New Delhi: The Union law ministry has mounted more pressure on the collegium system to appoint judges, telling a parliamentary panel that despite existing for three decades, the system has failed to remedy the lack of social diversity in the higher judiciary.

According to the Times of India, the law ministry told the parliamentary panel on personnel, public grievances, law and justice – headed by BJP Rajya Sabha MP Sushil Modi – that “inequitable representation of backward and minority communities” in the higher judiciary is “evident from the fact” that 79% of all high court judges appointed between 2018 and 2022 were from upper castes.

The ministry added that in three decades, the collegium system has failed to address the issue of “social diversity in higher judiciary, as originally devised by the Supreme Court”, according to the TOI report.

The ministry said that out of 537 appointments to high courts in the five-year period, 424 (79%) were from the general category (upper caste), 57 (11%) were from Other Backward Castes (OBCs), 15 (2.8%) were from Scheduled Castes (SCs) and 7 (1.3%) were from Scheduled Tribes (STs). The ministry said that the castes of 20 judges who were appointed could not be ascertained, according to the newspaper.

The report said that the government specifically flagged the “discrimination” against the OBC communities, saying that while they make up more than 35% of the country’s population, they accounted for only 11% of appointments.

“It is the primary responsibility of the SC collegium and the HC collegiums to address the issue of social diversity and social justice in the process of appointment to the constitutional courts,” the law ministry told the panel.

In the winter session of parliament, law minister Kiren Rijiju said that his ministry has received various ‘representations’ on the lack of transparency, objectivity and social diversity in the collegium system. In the months preceding the parliament session, he had repeatedly criticised the system for perceived similar faults. The top court has pushed back on the criticism, admitting that though the system may not be perfect, it is the law of the land and must be followed.

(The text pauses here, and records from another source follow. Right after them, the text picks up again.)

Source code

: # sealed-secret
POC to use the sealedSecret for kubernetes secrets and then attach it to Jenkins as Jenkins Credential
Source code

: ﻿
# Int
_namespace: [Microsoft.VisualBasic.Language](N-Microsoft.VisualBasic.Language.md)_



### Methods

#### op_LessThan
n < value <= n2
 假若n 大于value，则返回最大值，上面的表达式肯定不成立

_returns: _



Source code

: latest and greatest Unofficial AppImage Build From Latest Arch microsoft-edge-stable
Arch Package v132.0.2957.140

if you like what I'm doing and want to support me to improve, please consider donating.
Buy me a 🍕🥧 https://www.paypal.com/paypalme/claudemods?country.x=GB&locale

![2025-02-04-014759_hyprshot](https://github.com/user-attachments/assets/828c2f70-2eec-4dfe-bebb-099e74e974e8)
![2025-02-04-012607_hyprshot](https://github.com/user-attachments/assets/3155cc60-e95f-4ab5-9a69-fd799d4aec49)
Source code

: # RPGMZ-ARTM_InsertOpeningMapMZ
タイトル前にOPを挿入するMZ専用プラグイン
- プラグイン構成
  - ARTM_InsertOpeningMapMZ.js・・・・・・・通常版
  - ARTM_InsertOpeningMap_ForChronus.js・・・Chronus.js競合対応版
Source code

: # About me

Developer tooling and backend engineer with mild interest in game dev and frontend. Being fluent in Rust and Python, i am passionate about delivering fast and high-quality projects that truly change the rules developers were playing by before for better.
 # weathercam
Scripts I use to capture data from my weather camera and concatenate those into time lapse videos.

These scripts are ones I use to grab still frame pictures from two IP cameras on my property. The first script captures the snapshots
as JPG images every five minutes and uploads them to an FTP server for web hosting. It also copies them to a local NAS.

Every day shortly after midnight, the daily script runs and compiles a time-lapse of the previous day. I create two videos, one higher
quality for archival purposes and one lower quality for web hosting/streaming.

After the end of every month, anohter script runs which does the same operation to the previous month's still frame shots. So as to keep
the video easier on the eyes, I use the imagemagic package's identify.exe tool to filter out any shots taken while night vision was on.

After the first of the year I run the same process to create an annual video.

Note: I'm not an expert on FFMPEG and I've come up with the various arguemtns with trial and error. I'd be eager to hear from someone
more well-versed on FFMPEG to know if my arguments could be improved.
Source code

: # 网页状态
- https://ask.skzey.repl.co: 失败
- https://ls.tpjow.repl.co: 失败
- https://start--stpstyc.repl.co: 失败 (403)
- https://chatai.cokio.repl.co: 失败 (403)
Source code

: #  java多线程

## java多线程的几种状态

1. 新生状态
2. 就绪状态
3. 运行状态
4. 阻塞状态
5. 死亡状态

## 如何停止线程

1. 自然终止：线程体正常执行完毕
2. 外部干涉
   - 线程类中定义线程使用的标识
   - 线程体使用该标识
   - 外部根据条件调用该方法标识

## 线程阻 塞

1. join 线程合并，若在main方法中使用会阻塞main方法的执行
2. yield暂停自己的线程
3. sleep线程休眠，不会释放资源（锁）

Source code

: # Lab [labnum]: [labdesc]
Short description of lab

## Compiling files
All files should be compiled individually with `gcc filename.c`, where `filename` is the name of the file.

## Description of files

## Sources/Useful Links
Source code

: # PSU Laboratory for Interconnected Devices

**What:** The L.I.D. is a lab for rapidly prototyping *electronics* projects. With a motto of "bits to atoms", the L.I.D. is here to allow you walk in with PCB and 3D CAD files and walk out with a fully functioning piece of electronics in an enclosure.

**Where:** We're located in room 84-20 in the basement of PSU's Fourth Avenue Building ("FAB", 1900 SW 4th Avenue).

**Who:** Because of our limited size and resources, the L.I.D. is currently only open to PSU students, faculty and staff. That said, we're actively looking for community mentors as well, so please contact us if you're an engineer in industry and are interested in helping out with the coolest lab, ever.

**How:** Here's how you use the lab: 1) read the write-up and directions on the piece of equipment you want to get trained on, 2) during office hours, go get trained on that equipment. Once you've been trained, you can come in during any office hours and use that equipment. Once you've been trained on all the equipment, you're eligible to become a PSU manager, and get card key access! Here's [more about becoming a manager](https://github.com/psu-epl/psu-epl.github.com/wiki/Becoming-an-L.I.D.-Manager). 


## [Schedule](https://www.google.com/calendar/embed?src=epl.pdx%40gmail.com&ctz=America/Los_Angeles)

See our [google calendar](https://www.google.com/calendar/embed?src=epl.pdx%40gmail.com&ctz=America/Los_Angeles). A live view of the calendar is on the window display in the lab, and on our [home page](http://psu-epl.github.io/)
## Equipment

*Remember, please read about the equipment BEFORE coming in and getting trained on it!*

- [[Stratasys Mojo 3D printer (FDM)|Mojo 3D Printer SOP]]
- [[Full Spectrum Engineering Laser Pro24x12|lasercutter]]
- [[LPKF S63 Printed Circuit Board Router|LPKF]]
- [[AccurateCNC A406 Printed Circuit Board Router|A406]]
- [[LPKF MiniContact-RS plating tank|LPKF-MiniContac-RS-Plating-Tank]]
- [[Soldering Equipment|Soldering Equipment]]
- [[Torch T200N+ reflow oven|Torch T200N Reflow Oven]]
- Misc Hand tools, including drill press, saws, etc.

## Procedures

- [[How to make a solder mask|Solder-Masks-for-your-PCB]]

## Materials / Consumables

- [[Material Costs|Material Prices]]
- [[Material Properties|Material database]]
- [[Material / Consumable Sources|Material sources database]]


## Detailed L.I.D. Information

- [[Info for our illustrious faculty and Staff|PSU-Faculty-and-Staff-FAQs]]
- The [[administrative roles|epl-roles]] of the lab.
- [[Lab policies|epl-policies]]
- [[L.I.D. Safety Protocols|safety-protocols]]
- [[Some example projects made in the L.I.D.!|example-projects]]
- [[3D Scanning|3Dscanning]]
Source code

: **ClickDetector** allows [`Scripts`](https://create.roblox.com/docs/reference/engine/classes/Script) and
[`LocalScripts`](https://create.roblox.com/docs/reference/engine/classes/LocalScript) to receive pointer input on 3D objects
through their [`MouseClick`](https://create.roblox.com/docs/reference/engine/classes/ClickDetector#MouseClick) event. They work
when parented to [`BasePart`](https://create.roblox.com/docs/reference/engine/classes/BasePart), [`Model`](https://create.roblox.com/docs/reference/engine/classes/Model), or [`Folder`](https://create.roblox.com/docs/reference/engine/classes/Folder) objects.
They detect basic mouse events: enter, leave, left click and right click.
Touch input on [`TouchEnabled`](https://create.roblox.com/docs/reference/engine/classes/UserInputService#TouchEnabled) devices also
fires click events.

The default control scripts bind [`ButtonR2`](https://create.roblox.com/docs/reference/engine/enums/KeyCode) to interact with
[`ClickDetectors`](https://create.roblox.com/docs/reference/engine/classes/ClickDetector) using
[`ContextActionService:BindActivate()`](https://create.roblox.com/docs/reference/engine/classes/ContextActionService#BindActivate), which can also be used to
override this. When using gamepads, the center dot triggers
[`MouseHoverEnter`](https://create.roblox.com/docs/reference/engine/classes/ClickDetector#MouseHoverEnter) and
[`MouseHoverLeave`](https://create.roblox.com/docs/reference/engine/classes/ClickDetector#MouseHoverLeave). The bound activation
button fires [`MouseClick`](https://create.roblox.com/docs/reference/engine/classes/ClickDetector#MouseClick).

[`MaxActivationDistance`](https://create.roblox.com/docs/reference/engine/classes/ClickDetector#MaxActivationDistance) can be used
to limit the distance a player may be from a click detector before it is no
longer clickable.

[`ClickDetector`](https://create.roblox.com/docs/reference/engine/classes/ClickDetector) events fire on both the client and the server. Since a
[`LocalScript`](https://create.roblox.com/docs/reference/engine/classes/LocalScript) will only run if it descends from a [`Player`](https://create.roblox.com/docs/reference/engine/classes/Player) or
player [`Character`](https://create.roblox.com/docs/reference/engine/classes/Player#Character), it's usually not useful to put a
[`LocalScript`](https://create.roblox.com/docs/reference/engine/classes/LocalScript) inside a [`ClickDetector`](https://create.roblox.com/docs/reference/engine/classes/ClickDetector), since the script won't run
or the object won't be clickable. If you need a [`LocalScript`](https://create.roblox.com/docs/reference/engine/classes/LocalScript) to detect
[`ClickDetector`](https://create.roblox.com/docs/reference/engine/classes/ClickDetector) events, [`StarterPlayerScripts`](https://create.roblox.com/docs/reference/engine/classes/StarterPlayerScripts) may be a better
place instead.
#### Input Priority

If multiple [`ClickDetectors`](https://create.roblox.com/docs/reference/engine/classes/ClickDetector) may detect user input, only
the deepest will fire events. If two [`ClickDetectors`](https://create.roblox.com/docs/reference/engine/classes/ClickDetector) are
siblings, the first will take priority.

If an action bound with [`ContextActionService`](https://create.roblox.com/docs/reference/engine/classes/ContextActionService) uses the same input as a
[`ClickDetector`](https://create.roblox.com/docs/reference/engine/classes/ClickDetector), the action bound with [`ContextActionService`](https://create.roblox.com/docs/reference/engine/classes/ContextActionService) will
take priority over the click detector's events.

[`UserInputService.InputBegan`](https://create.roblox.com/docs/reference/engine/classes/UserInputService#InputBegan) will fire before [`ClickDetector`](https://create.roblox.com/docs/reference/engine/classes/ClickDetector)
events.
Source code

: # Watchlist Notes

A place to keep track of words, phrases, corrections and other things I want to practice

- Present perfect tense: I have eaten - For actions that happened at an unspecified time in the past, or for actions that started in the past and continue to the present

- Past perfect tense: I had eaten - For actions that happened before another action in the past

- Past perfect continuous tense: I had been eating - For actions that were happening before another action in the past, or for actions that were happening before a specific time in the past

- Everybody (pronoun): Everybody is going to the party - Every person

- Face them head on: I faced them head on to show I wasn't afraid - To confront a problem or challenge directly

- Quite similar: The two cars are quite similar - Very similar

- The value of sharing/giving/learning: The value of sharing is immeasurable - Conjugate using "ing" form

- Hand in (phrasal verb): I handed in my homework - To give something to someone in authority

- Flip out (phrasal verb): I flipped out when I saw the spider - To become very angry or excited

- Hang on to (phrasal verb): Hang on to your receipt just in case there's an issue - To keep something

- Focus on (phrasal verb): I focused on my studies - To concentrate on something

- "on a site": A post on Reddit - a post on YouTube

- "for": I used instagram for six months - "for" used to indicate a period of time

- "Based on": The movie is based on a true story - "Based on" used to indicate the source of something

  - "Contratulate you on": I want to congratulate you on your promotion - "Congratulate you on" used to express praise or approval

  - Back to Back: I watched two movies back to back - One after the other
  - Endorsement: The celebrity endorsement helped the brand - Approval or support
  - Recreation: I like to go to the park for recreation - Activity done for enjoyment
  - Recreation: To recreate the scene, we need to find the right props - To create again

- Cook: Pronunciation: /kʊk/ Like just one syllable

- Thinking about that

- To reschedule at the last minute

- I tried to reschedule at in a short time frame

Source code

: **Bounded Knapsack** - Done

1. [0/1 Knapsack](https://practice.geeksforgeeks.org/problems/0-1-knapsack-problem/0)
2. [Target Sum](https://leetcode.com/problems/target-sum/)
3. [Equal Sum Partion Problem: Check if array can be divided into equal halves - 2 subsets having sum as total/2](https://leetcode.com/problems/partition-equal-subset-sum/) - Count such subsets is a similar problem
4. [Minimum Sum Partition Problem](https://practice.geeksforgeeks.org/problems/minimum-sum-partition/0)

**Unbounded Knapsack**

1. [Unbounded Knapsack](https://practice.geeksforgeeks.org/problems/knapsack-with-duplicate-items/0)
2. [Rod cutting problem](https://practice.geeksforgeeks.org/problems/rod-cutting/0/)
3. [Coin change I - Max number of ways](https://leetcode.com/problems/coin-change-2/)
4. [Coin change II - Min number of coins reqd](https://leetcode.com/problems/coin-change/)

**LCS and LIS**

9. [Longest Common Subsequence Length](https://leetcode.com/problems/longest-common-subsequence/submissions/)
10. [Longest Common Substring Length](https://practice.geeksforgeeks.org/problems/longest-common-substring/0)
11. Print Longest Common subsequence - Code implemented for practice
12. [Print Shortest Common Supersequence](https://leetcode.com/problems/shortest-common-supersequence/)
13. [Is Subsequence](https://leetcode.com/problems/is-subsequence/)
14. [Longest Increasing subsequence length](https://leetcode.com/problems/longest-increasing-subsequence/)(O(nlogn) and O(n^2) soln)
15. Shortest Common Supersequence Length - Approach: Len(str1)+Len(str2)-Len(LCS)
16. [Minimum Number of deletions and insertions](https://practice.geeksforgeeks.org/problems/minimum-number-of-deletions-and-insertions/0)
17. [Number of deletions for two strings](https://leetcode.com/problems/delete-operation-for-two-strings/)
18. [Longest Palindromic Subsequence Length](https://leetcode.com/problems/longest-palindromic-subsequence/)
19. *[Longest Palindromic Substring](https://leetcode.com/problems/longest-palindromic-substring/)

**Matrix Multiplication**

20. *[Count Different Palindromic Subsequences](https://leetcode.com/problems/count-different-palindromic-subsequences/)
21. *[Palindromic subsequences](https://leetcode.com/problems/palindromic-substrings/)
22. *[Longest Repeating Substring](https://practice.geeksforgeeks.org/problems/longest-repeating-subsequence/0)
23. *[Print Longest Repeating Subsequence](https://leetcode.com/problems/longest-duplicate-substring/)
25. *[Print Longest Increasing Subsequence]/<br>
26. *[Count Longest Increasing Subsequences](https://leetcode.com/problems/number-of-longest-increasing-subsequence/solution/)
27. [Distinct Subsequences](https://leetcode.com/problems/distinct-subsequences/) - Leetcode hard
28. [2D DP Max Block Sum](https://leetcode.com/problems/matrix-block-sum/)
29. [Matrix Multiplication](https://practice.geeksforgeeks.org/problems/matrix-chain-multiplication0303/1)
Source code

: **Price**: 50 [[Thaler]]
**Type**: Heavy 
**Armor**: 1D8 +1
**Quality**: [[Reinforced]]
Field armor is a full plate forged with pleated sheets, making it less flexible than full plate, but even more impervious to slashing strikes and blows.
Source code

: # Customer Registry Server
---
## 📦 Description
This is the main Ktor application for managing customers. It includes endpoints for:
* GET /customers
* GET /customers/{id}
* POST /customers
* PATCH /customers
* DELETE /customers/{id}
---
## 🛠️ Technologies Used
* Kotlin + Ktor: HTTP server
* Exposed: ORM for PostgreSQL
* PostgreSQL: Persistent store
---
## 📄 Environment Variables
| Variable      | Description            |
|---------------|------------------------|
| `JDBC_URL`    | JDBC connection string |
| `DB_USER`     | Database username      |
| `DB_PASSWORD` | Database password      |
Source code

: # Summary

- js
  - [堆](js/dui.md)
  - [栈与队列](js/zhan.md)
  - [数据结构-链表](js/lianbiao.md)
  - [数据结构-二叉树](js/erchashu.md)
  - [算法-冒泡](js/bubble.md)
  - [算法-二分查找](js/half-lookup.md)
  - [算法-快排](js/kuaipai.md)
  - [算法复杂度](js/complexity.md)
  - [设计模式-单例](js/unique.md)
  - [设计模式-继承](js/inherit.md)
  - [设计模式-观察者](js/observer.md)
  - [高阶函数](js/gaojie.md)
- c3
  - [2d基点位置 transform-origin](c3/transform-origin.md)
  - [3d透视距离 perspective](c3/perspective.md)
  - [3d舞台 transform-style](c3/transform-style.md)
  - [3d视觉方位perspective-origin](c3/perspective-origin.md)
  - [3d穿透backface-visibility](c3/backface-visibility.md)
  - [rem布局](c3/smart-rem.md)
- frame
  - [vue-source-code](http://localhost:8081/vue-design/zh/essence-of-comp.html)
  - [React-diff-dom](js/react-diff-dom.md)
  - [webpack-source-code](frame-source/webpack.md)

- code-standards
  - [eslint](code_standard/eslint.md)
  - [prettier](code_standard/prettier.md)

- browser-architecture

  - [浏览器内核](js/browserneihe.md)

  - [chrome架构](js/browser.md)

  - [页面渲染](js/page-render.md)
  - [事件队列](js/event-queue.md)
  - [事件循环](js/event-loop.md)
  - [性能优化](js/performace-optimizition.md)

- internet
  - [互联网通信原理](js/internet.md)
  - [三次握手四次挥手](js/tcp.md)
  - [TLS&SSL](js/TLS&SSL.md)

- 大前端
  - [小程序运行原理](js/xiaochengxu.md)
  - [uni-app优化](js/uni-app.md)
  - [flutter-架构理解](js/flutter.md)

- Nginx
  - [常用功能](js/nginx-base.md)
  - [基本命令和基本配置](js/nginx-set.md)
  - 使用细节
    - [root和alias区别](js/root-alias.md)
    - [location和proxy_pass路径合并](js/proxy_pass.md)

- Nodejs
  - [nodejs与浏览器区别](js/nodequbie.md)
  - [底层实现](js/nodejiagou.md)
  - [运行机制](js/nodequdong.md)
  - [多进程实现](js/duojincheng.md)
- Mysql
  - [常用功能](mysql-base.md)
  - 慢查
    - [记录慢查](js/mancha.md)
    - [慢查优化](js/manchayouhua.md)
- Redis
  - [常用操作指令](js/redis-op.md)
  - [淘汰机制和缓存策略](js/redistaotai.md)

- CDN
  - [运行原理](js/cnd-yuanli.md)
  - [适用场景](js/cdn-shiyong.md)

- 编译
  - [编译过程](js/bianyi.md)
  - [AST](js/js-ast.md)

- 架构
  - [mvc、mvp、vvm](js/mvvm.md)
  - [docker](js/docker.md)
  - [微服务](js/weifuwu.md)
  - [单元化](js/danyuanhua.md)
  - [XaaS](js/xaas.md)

“The government appoints only those persons as judges of Supreme Court and high courts who are recommended by the SC collegium,” the ministry told the parliamentary panel. It added that there is no provision for reservation in judicial appointments and has therefore been requesting the chief justices of high courts and the chief justice of India to consider suitable candidates from marginalised communities to ensure social diversity.

According to the news agency PTI, the ministry also raised the National Judicial Appointments Commission (NJAC), which the Narendra Modi government had established to replace the collegium system. The ministry said that NJAC had proposed two eminent persons as its members, including one who shall be nominated from the SC, ST and OBC communities or from the minorities or a woman – in an apparent suggestion that this would remedy the lack of social diversity. The top court struck down the NJAC Act, finding it unconstitutional.

Meanwhile, The Print reported that the panel will take up issues such as the need for judges to declare their assets in the future.